After only a few months, he switched to the University of Alberta’s music program, majoring in piano, clarinet and composition. This is when Murgatroyd’s composing took a more serious turn, based on encouragement from Canadian composer and teacher Violet Archer, who became his mentor and lifetime friend.

He attained a bachelor’s degree in 1965 and continued composing, even while continuing with independent studies.

Murgatroyd would also make time for writing original music between teaching private piano and clarinet lessons in Bonnyville, and later Red Deer. He returned to this city in 1968 and taught school band classes in the 1970s.

His inspiration came from many sources, including the poetry of W.B. Yeats and the Central Alberta countryside.

The camping enthusiast recalled being stirred by the sight of rising mist one early morning. This image sparked his Alberta Nocturne for Woodwind Quintet and Strings, which he wrote in honour of this province’s 75th anniversary.

This growing city also inspired Murgatroyd to write two Red Deer Overtures. The second, more dynamic overture was played in 1984 by a Lindsay Thurber band, The Perfect Fifth.

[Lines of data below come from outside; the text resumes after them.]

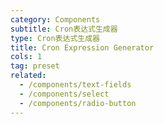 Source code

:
 ```yaml
---
category: Components
subtitle: Cron表达式生成器
type: Cron表达式生成器
title: Cron Expression Generator
cols: 1
tag: preset
related:
  - /components/text-fields
  - /components/select
  - /components/radio-button
---
```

And in 2013, his four-verse choral selection, Tribute to Red Deer on its 100th Birthday, was performed at Sunnybrook United Church. The work was requested by Sadie Braun for her Red Deer Chamber Singers.

Some of his creative spark came from less lofty sources. The everyday antics of a friend’s pet gerbil and yellow cat prompted the ditties Ode to Tiffany and Beatles-esque titled Simon in the Sun With Roses. Like the furry creatures that inspired them, he said, “they are active pieces, with some quiet parts.”

His works range from a few minutes long to a momentous 10 movements (for a lengthy piece commemorating Lacombe’s centenary in 1995), and have been played by the Red Deer Symphony Orchestra, Red Deer Royals, the Red Deer College Symphonic Winds, local high school bands and many Central Alberta community orchestras.

Murgatroyd recalled his rousing piece Entrance Festive was toured by late Red Deer conductor Keith Mann and his Royals all over Europe.

About a quarter of his compositions have been performed, which Murgatroyd feels is a respectable number for any composer.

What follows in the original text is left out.